An article in The New Haven Register detailed Spaulding’s allegations, which claimed that Edgar jumped onto the back of the tow truck that was taking the car away for inspection, and refused to step off.

Regardless of what really happened, deciding that at trial carried the potential for Edgar to go to prison for as long as 10 years. Naturally, he opted not to take chances and accepted a plea bargain that would only slap him with probation-or so he thought.

“He was probably gonna lose the case and get 10 years in jail if he kept fighting,” Bianca said. “We have our kid, so obviously he didn’t wanna face 10 years in jail.”

Here’s the problem: Edgar’s guilty plea pinned him with an aggravated felony, which, under immigration law, means deportation.

“You have to be deported, and you have to be held in detention,” said Elliot Friedman, a Yale School of Law Student who is assisting the New Haven Public Defender’s Office on Edgar’s case. “Basically the only thing we can do in this case is get the charge reduced to something that wouldn’t be an aggravated felony.”

John Lugo is an organizer with Unidad Latina en Accion, (ULA) a New Have-based worker and immigrants’ rights advocacy group. They, are also assisting Edgar and his family.

“Is that justice?” Lugo said at one of ULA’s meetings at the People’s Center on Howe Street. “No, because you never had the right to prove you were innocent. The system is designed to prevent people from proving their innocence.”

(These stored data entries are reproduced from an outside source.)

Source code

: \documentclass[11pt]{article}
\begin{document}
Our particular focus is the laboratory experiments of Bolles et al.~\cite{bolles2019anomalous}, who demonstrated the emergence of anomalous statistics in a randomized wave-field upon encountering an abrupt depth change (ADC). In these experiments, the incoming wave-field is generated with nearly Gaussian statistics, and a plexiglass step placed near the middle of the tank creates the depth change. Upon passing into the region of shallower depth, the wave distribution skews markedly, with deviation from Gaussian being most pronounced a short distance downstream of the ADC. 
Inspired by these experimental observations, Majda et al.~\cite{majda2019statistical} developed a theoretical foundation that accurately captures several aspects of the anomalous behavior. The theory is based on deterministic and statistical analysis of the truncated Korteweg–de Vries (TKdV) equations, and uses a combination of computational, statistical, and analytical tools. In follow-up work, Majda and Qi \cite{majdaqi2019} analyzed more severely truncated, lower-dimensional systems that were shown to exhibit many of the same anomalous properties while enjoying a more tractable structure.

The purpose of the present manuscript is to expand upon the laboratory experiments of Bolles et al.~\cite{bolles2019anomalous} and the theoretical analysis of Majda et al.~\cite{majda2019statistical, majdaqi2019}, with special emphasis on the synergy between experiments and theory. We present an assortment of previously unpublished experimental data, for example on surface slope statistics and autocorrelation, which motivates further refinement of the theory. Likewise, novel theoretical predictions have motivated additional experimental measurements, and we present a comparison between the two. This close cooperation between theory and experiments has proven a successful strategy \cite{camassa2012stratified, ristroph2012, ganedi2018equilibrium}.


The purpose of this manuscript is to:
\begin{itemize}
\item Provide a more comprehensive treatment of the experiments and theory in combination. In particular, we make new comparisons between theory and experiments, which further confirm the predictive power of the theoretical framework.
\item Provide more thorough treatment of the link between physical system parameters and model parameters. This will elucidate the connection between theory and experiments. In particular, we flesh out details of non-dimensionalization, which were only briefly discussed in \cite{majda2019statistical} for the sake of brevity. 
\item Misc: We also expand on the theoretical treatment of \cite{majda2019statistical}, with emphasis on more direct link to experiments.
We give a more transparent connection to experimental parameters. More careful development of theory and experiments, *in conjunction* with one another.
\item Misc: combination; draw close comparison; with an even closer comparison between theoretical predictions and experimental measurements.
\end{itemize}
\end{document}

Edgar might have not so easily taken the plea deal if he had known that it would result in deportation, Bianca said.

“We never got that explanation, that if he pled guilty, he would get deported,” she said. All they said is if you plead guilty, you get two years’ probation.”

Ed McCarthy is a 2012 Yale School of Law graduate working in New York. While in New Haven, he spent a year in the Public Defender’s Office advising attorney’s on the very immigration law details that he says commonly fall through the cracks in criminal proceedings.

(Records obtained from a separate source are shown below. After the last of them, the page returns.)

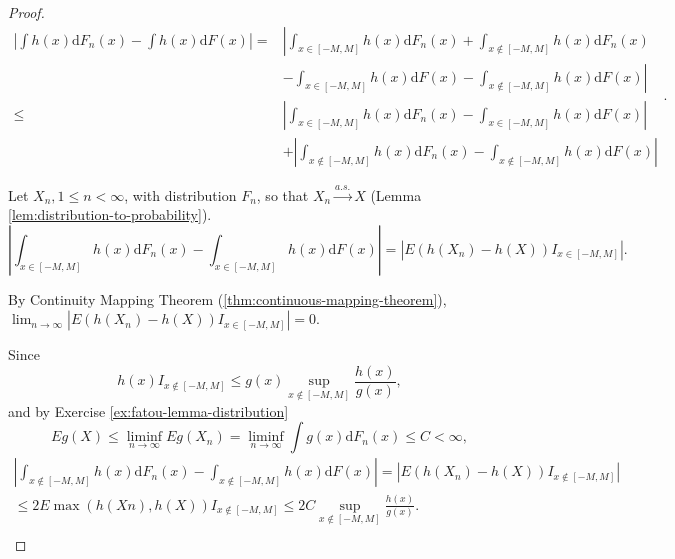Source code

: \begin{proof}
    \begin{equation*}
        \begin{aligned}
            \left|\int h(x)\mathrm{d}F_{n}(x)-\int h(x)\mathrm{d}F(x)\right| = & \left|{\int_{x\in[-M,M]}h(x)\mathrm{d}F_{n}(x)+\int_{x\notin[-M,M]}h(x)\mathrm{d}F_{n}(x)}\right. \\
                                                                               & \left.{-\int_{x\in[-M,M]}h(x)\mathrm{d}F(x)-\int_{x\notin[-M,M]}h(x)\mathrm{d}F(x)}\right|        \\
            \leq                                                               & \left|\int_{x\in[-M,M]}h(x)\mathrm{d}F_{n}(x)-\int_{x\in[-M,M]}h(x)\mathrm{d}F(x)\right|          \\
                                                                               & + \left|\int_{x\notin[-M,M]}h(x)\mathrm{d}F_{n}(x)-\int_{x\notin[-M,M]}h(x)\mathrm{d}F(x)\right|
        \end{aligned}.
    \end{equation*}

    Let $X_n,1\leq n<\infty$, with distribution $F_n$, so that $X_n\stackrel{a.s.}{\rightarrow}X$ (Lemma \ref{lem:distribution-to-probability}).
    \begin{equation*}
        \left|\int_{x\in[-M,M]}h(x)\mathrm{d}F_{n}(x)-\int_{x\in[-M,M]}h(x)\mathrm{d}F(x)\right| = \left|E\left(h(X_n)-h(X)\right)I_{x\in[-M,M]}\right|.
    \end{equation*}

    By Continuity Mapping Theorem (\ref{thm:continuous-mapping-theorem}), $\lim_{n\rightarrow\infty}\left|E\left(h(X_n)-h(X)\right)I_{x\in[-M,M]}\right| = 0$.

    Since
    \begin{equation*}
        h(x)I_{x\notin[-M,M]}\leq g(x)\sup_{x\notin[-M,M]}\frac{h(x)}{g(x)},
    \end{equation*}
    and by Exercise \ref{ex:fatou-lemma-distribution}
    \begin{equation*}
        Eg(X) \leq \liminf_{n\rightarrow\infty}Eg(X_n)=\liminf_{n\rightarrow\infty}\int g(x)\mathrm{d}F_{n}(x)\leq C<\infty,
    \end{equation*}
    \begin{equation*}
        \begin{aligned}
            \left|\int_{x\notin[-M,M]}h(x)\mathrm{d}F_{n}(x)-\int_{x\notin[-M,M]}h(x)\mathrm{d}F(x)\right| = \left|E\left(h(X_n)-h(X)\right)I_{x\notin[-M,M]}\right| \\
            \leq 2E\max(h(Xn),h(X))I_{x\notin[-M,M]}\leq 2C\sup_{x\notin[-M,M]}\frac{h(x)}{g(x)}.                                                                    \\
        \end{aligned}
    \end{equation*}


\end{proof}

“It’s definitely a major problem,” McCarthy said. “Historically, defense attorneys were trained to learn about criminal defense. More and more it’s become that there are collateral consequences that need to be accounted for.”

Collateral consequences such as a two-year probation handed down from a plea bargain becoming a one-way ticket out of the country-something Bianca says Edgar cannot afford. He came to the United States when he was 18, and his family and friends eventually followed.

“Over there in Ecuador, he doesn’t have anybody,” Bianca said. “For him to go back there, it’d be like starting over.”

In 2010, the Supreme Court ruled in Padilla v. Kentucky that criminal defense attorneys are obligated to inform their clients that a guilty plea can carry deportation. So one avenue is for Edgar to have the sentence wiped on the grounds of ineffective counsel, but that would put him right back where he started: in between a rock and a hard place, McCarthy said.

“There’s a possibility he could have the plea undone,” he said. “The issue then, is, do you go to trial? So you’re back at square one. Where do you take it?”

For now, all Bianca and Edgar can do is wait for word from their lawyers. Meanwhile, ULA is running a campaign geared toward drawing public attention to the case. Just recently, Edgar’s family members delivered a letter to Senators Chris Murphy and Richard Blumenthal at a press conference.

“That’s how you win a deportation case,” Lugo said. “You have to go out and organize a community. You have to make a lot of noise.”

Although it’s not legally relevant, the fact that Spaulding was found guilty in October of racial profiling practices-which included writing false arrest reports-that targeted Latinos made a lot of that noise for them, although it will take more work to get Edgar’s charge reduced, Friedman said.

“As long as the conviction stands, regardless of the circumstances, you have to be deported,” he said.

New Haven Public Defender David Forsythe, Edgar’s attorney in the case, did not return phone calls for comment.